Assigned task:
What is the number of lines in these entries that contain "translation"? State it alone.

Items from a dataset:
******

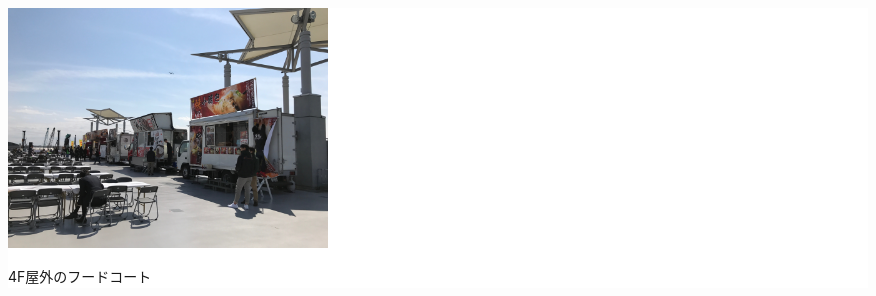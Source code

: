 <img src="/assets/images/20170326a/IMG_0540.jpeg" width="320px">
</a>
<p>4F屋外のフードコート</p>
</div>

<div class="post-img">
<a href="/assets/images/20170326a/IMG_0541.jpeg">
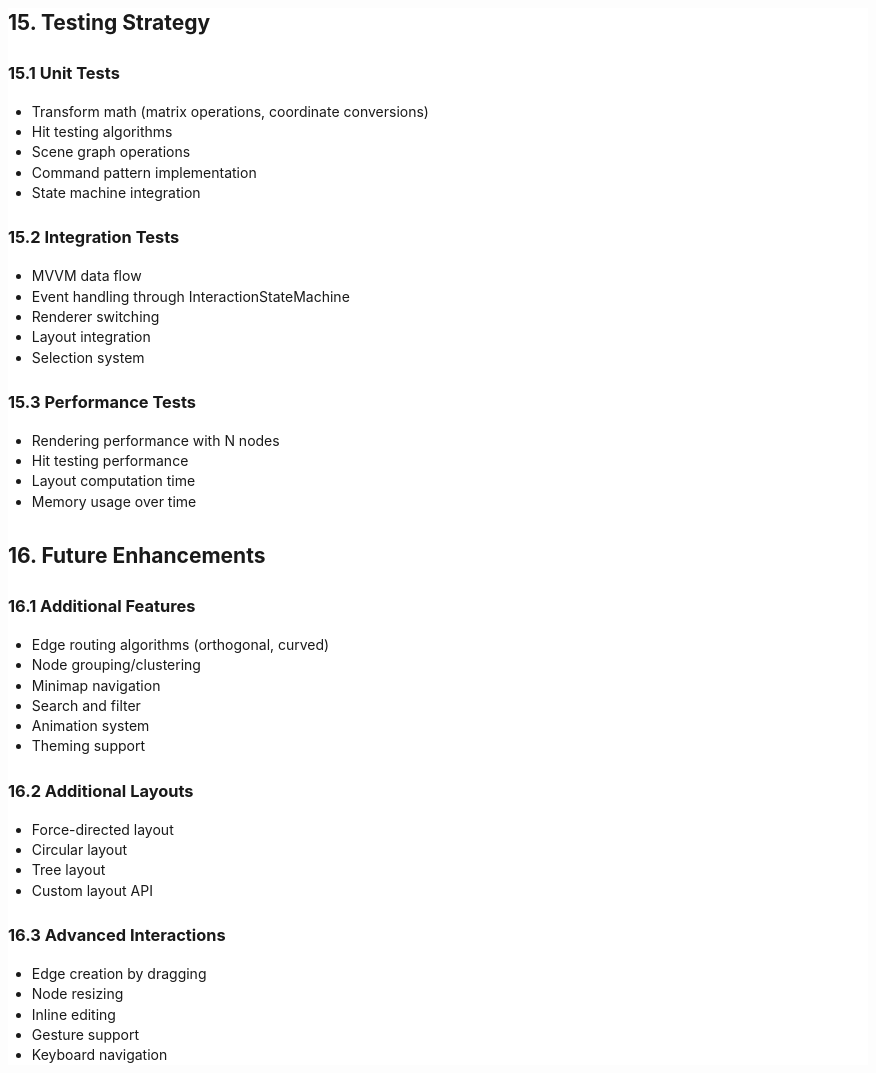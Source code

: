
 ```javascript
```

## 15. Testing Strategy

### 15.1 Unit Tests

- Transform math (matrix operations, coordinate conversions)
- Hit testing algorithms
- Scene graph operations
- Command pattern implementation
- State machine integration

### 15.2 Integration Tests

- MVVM data flow
- Event handling through InteractionStateMachine
- Renderer switching
- Layout integration
- Selection system

### 15.3 Performance Tests

- Rendering performance with N nodes
- Hit testing performance
- Layout computation time
- Memory usage over time

## 16. Future Enhancements

### 16.1 Additional Features

- Edge routing algorithms (orthogonal, curved)
- Node grouping/clustering
- Minimap navigation
- Search and filter
- Animation system
- Theming support

### 16.2 Additional Layouts

- Force-directed layout
- Circular layout
- Tree layout
- Custom layout API

### 16.3 Advanced Interactions

- Edge creation by dragging
- Node resizing
- Inline editing
- Gesture support
- Keyboard navigation
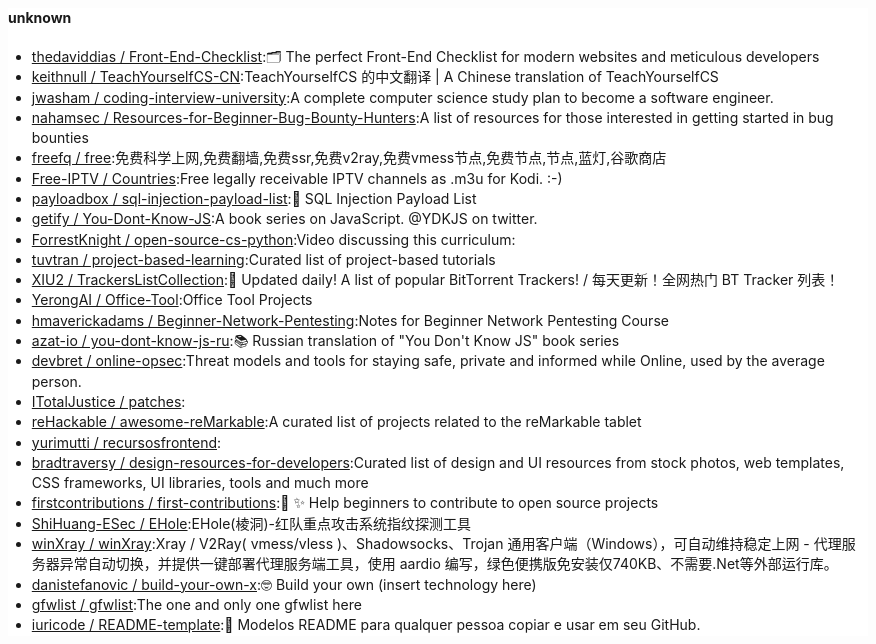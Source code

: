 #### unknown
* [thedaviddias / Front-End-Checklist](https://github.com/thedaviddias/Front-End-Checklist):🗂
The perfect Front-End Checklist for modern websites and meticulous developers
* [keithnull / TeachYourselfCS-CN](https://github.com/keithnull/TeachYourselfCS-CN):TeachYourselfCS 的中文翻译 | A Chinese translation of TeachYourselfCS
* [jwasham / coding-interview-university](https://github.com/jwasham/coding-interview-university):A complete computer science study plan to become a software engineer.
* [nahamsec / Resources-for-Beginner-Bug-Bounty-Hunters](https://github.com/nahamsec/Resources-for-Beginner-Bug-Bounty-Hunters):A list of resources for those interested in getting started in bug bounties
* [freefq / free](https://github.com/freefq/free):免费科学上网,免费翻墙,免费ssr,免费v2ray,免费vmess节点,免费节点,节点,蓝灯,谷歌商店
* [Free-IPTV / Countries](https://github.com/Free-IPTV/Countries):Free legally receivable IPTV channels as .m3u for Kodi. :-)
* [payloadbox / sql-injection-payload-list](https://github.com/payloadbox/sql-injection-payload-list):🎯
SQL Injection Payload List
* [getify / You-Dont-Know-JS](https://github.com/getify/You-Dont-Know-JS):A book series on JavaScript. @YDKJS on twitter.
* [ForrestKnight / open-source-cs-python](https://github.com/ForrestKnight/open-source-cs-python):Video discussing this curriculum:
* [tuvtran / project-based-learning](https://github.com/tuvtran/project-based-learning):Curated list of project-based tutorials
* [XIU2 / TrackersListCollection](https://github.com/XIU2/TrackersListCollection):🎈
Updated daily! A list of popular BitTorrent Trackers! / 每天更新！全网热门 BT Tracker 列表！
* [YerongAI / Office-Tool](https://github.com/YerongAI/Office-Tool):Office Tool Projects
* [hmaverickadams / Beginner-Network-Pentesting](https://github.com/hmaverickadams/Beginner-Network-Pentesting):Notes for Beginner Network Pentesting Course
* [azat-io / you-dont-know-js-ru](https://github.com/azat-io/you-dont-know-js-ru):📚
Russian translation of "You Don't Know JS" book series
* [devbret / online-opsec](https://github.com/devbret/online-opsec):Threat models and tools for staying safe, private and informed while Online, used by the average person.
* [ITotalJustice / patches](https://github.com/ITotalJustice/patches):
* [reHackable / awesome-reMarkable](https://github.com/reHackable/awesome-reMarkable):A curated list of projects related to the reMarkable tablet
* [yurimutti / recursosfrontend](https://github.com/yurimutti/recursosfrontend):
* [bradtraversy / design-resources-for-developers](https://github.com/bradtraversy/design-resources-for-developers):Curated list of design and UI resources from stock photos, web templates, CSS frameworks, UI libraries, tools and much more
* [firstcontributions / first-contributions](https://github.com/firstcontributions/first-contributions):🚀
✨
Help beginners to contribute to open source projects
* [ShiHuang-ESec / EHole](https://github.com/ShiHuang-ESec/EHole):EHole(棱洞)-红队重点攻击系统指纹探测工具
* [winXray / winXray](https://github.com/winXray/winXray):Xray / V2Ray( vmess/vless )、Shadowsocks、Trojan 通用客户端（Windows），可自动维持稳定上网 - 代理服务器异常自动切换，并提供一键部署代理服务端工具，使用 aardio 编写，绿色便携版免安装仅740KB、不需要.Net等外部运行库。
* [danistefanovic / build-your-own-x](https://github.com/danistefanovic/build-your-own-x):🤓
Build your own (insert technology here)
* [gfwlist / gfwlist](https://github.com/gfwlist/gfwlist):The one and only one gfwlist here
* [iuricode / README-template](https://github.com/iuricode/README-template):📜
Modelos README para qualquer pessoa copiar e usar em seu GitHub.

******

Response box:
2